Les “loyalistes”, eux, estiment que l’affaire est bouclée avec trois non aux trois référendums. L’heure n’est plus à la décolonisation.
Pas si simple : les Accords de Nouméa prévoient, dans ce cas de figure, une concertation entre les partis pour déterminer l’avenir de l’île et cette concertation n’a pas eu lieu.
Il y a, également, eu la petite phrase de Macron lors de sa visite en mai 2018 à quelques mois du premier référendum. Emmanuel Macron déclarait : “la France ne serait pas aussi belle sans la Nouvelle-Calédonie”. Une “phrase assassine”, dit le président du Congrès calédonien, Roch Wamytan. Une phrase pour faire plaisir aux anti-indépendance ? En tout cas, c’est comme cela que le FLNKS (front de libération national kanak et socialiste) l’a interprétée.
Roch Wamytan se rappelle bien ce moment : “On s’est tous regardé, nous les anciens qui avons connu cette période de paix, et on s’est dit : quelque chose de grave va arriver ici en Nouvelle-Calédonie. Et voilà, on y est !”
Paris doit redevenir impartiale
Pour les indépendantistes, c’est une histoire qui se répète, celle d’une puissance coloniale qui ne veut pas décoloniser. L’esprit des accords de Nouméa, qui ont ramené la paix sur l’archipel du Pacifique en 1998, a été abandonné, disent-ils.
Les accords prévoient un processus de décolonisation. Roch Haocas de l’union des travailleurs kanaks est clair : ”Si on en est là aujourd’hui, c’est parce qu’on se moque de nous. La colère est là. On nous méprise. Les jeunes kanaks sont marginalisés et, en plus, il y a eux deux jeunes tués par une milice de quartier ; la colère est toujours là”.
Le dégel du corps électoral, ce fut le coup de trop, la goutte d’eau qui a conduit à une semaine d’émeutes. En ouvrant le corps électoral aux nouveaux résidents de l’île, Paris s’assure un vote contre l’indépendance. C’est en tout cas la crainte des Kanaks.
Romuald Pidjot de l’Union calédonienne (une des composantes du FLNKS) attend l’impartialité de l’Etat. “L’impartialité et le consensus sont les deux éléments qui peuvent faire revenir la paix. C’est un conflit politique, ce n’est pas un conflit social. C’est un conflit entre une France coloniale et le peuple kanak. On a besoin d'un geste politique de la part de Paris, l’Etat doit changer de méthode.”

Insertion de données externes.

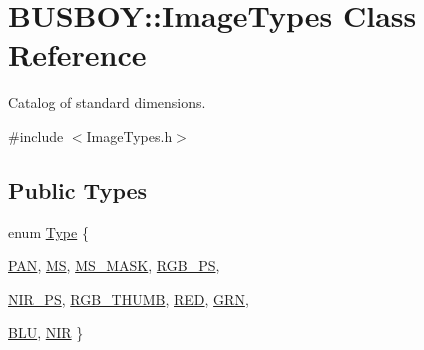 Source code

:\hypertarget{classBUSBOY_1_1ImageTypes}{
\section{BUSBOY::ImageTypes Class Reference}
\label{classBUSBOY_1_1ImageTypes}
}


Catalog of standard dimensions.  


{\ttfamily \#include $<$ImageTypes.h$>$}\subsection*{Public Types}
\begin{DoxyCompactItemize}
\item 
enum \hyperlink{classBUSBOY_1_1ImageTypes_a3ce0616eb5317335a3b17bd46d56138b}{Type} \{ \par
\hyperlink{classBUSBOY_1_1ImageTypes_a3ce0616eb5317335a3b17bd46d56138ba7a4363f0a722777dfbfa0f8850cc8647}{PAN}, 
\hyperlink{classBUSBOY_1_1ImageTypes_a3ce0616eb5317335a3b17bd46d56138bab8f12cc577f140ea59d02392bd73c78c}{MS}, 
\hyperlink{classBUSBOY_1_1ImageTypes_a3ce0616eb5317335a3b17bd46d56138ba25f1d23f91ba0aee507bf127cf842cd8}{MS\_\-MASK}, 
\hyperlink{classBUSBOY_1_1ImageTypes_a3ce0616eb5317335a3b17bd46d56138bab4c008a3635a15158b236acc649084ab}{RGB\_\-PS}, 
\par
\hyperlink{classBUSBOY_1_1ImageTypes_a3ce0616eb5317335a3b17bd46d56138baaa7914d33c9dd48a2727d958ad51de5e}{NIR\_\-PS}, 
\hyperlink{classBUSBOY_1_1ImageTypes_a3ce0616eb5317335a3b17bd46d56138bab5486382a041b6d3e25c3b7606cf8e40}{RGB\_\-THUMB}, 
\hyperlink{classBUSBOY_1_1ImageTypes_a3ce0616eb5317335a3b17bd46d56138ba575c9b6cf0f977b202a1ba506b59f215}{RED}, 
\hyperlink{classBUSBOY_1_1ImageTypes_a3ce0616eb5317335a3b17bd46d56138ba9980081229800c761a3370d58f15ea99}{GRN}, 
\par
\hyperlink{classBUSBOY_1_1ImageTypes_a3ce0616eb5317335a3b17bd46d56138bacae0801289a55455842fccd556d5d7eb}{BLU}, 
\hyperlink{classBUSBOY_1_1ImageTypes_a3ce0616eb5317335a3b17bd46d56138ba68a2f66136bb061d528bbe55452e18a5}{NIR}
 \}
\end{DoxyCompactItemize}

Le président Macron se rend dans le Pacifique, ce mardi en fin de journée. Il a pris contact avec plusieurs personnalités, en amont, dont le chef du gouvernement et lui aurait promis que le vote de la réforme serait mis sur pause.
“Pas assez”, répondent les indépendantistes qui veulent un retrait pur et simple de la réforme du corps électoral.
Le président de l’assemblée régionale calédonienne, le Congrès demande, lui, une mission internationale sous l’égide de l’ONU pour sortir de la crise et ramener la confiance entre les Calédoniens et Paris.
Les émeutes en Nouvelle-Calédonie ont fait six morts, 270 personnes ont été arrêtées, 400 commerces ont été endommagés dont 150 pillés ou brûlés. L’aéroport international sera fermé jusqu'au samedi 25 mai.